DATASET RECORDS>
________________

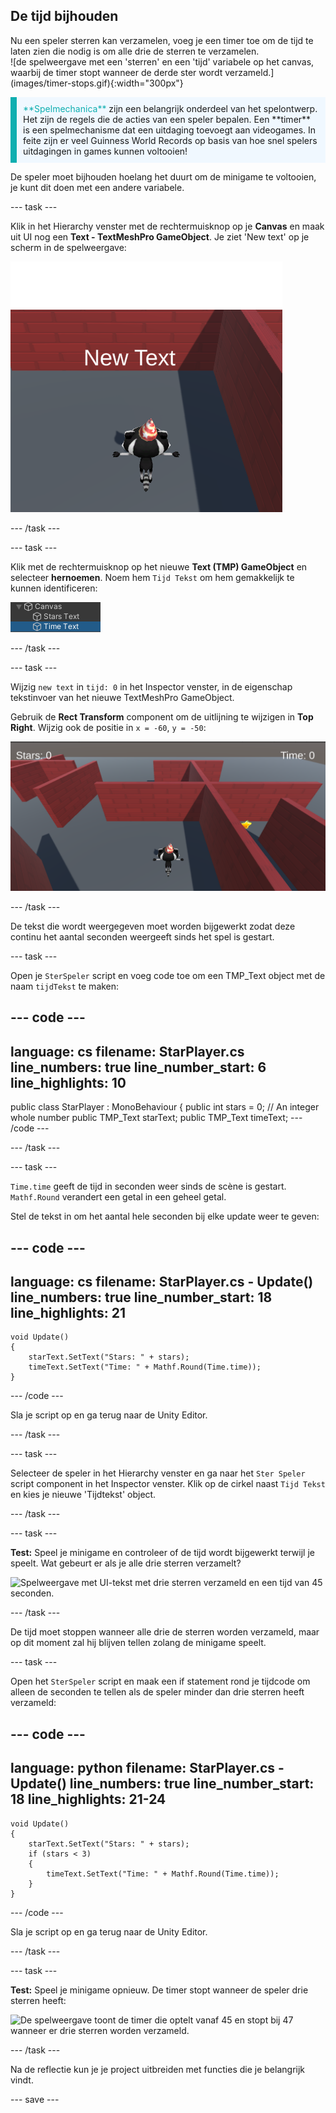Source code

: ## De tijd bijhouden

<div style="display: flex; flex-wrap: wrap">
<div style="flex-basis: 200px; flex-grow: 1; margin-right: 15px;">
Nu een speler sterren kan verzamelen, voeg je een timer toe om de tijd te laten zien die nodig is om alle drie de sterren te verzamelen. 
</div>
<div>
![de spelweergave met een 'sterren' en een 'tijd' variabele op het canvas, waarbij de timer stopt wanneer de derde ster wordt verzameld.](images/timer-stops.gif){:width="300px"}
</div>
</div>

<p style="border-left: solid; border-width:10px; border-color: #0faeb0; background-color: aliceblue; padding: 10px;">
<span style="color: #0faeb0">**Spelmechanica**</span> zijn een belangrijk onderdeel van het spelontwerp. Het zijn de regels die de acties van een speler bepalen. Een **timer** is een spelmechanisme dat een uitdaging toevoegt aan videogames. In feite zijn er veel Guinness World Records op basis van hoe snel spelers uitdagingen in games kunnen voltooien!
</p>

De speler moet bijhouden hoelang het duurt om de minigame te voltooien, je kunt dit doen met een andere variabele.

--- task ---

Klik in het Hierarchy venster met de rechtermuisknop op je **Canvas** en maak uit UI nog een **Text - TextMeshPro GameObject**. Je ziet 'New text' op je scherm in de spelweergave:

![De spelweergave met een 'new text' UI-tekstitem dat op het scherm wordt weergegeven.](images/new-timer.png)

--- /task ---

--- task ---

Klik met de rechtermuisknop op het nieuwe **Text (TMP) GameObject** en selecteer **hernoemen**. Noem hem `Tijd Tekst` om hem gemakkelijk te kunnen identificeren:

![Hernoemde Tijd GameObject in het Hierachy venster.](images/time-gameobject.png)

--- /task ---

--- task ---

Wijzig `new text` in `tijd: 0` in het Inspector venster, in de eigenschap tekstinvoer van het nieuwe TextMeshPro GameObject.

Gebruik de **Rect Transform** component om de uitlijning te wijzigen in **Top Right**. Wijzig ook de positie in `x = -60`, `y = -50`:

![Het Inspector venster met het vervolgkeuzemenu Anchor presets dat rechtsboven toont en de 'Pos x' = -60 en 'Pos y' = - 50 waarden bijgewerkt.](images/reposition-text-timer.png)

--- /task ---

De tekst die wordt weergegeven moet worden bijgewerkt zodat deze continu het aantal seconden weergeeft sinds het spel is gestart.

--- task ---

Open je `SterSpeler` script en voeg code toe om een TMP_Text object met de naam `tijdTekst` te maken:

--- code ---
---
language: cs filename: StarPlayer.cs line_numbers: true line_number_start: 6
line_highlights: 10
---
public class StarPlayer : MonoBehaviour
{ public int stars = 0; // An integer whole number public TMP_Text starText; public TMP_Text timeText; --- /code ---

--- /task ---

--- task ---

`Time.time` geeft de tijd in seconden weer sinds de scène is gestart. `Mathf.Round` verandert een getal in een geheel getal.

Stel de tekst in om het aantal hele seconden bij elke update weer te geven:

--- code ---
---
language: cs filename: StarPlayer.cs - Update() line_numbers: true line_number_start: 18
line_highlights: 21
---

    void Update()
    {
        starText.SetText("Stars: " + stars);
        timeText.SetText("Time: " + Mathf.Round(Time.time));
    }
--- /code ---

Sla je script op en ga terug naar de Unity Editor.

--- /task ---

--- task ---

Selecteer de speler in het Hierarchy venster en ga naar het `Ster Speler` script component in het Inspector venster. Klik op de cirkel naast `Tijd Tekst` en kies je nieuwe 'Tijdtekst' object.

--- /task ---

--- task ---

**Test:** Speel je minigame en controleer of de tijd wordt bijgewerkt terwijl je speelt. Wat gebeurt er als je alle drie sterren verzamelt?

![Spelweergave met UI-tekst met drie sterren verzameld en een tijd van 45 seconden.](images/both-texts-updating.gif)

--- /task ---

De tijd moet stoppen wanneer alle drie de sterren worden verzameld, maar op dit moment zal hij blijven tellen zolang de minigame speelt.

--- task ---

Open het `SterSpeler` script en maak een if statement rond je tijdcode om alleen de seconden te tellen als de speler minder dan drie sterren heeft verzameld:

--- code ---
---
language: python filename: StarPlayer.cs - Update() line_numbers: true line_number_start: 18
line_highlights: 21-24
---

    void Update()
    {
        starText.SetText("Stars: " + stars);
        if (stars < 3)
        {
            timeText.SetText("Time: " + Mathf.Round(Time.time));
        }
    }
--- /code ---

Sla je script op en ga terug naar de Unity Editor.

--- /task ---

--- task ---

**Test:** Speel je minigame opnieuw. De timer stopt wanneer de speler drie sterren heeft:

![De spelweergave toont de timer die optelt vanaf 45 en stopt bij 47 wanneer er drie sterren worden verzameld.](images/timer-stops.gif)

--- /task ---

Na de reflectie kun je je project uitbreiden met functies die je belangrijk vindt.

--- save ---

________________

WORK REQUEST>
The response should be the listing above, limited to the lines between the one holding "Nu een speler" and the one holding "het Hierachy venster.](images/time-gameobject.png)", inclusive, reproduced exactly.

ANSWER TO THIS EXERCISE>
Nu een speler sterren kan verzamelen, voeg je een timer toe om de tijd te laten zien die nodig is om alle drie de sterren te verzamelen. 
</div>
<div>
![de spelweergave met een 'sterren' en een 'tijd' variabele op het canvas, waarbij de timer stopt wanneer de derde ster wordt verzameld.](images/timer-stops.gif){:width="300px"}
</div>
</div>

<p style="border-left: solid; border-width:10px; border-color: #0faeb0; background-color: aliceblue; padding: 10px;">
<span style="color: #0faeb0">**Spelmechanica**</span> zijn een belangrijk onderdeel van het spelontwerp. Het zijn de regels die de acties van een speler bepalen. Een **timer** is een spelmechanisme dat een uitdaging toevoegt aan videogames. In feite zijn er veel Guinness World Records op basis van hoe snel spelers uitdagingen in games kunnen voltooien!
</p>

De speler moet bijhouden hoelang het duurt om de minigame te voltooien, je kunt dit doen met een andere variabele.

--- task ---

Klik in het Hierarchy venster met de rechtermuisknop op je **Canvas** en maak uit UI nog een **Text - TextMeshPro GameObject**. Je ziet 'New text' op je scherm in de spelweergave:

![De spelweergave met een 'new text' UI-tekstitem dat op het scherm wordt weergegeven.](images/new-timer.png)

--- /task ---

--- task ---

Klik met de rechtermuisknop op het nieuwe **Text (TMP) GameObject** en selecteer **hernoemen**. Noem hem `Tijd Tekst` om hem gemakkelijk te kunnen identificeren:

![Hernoemde Tijd GameObject in het Hierachy venster.](images/time-gameobject.png)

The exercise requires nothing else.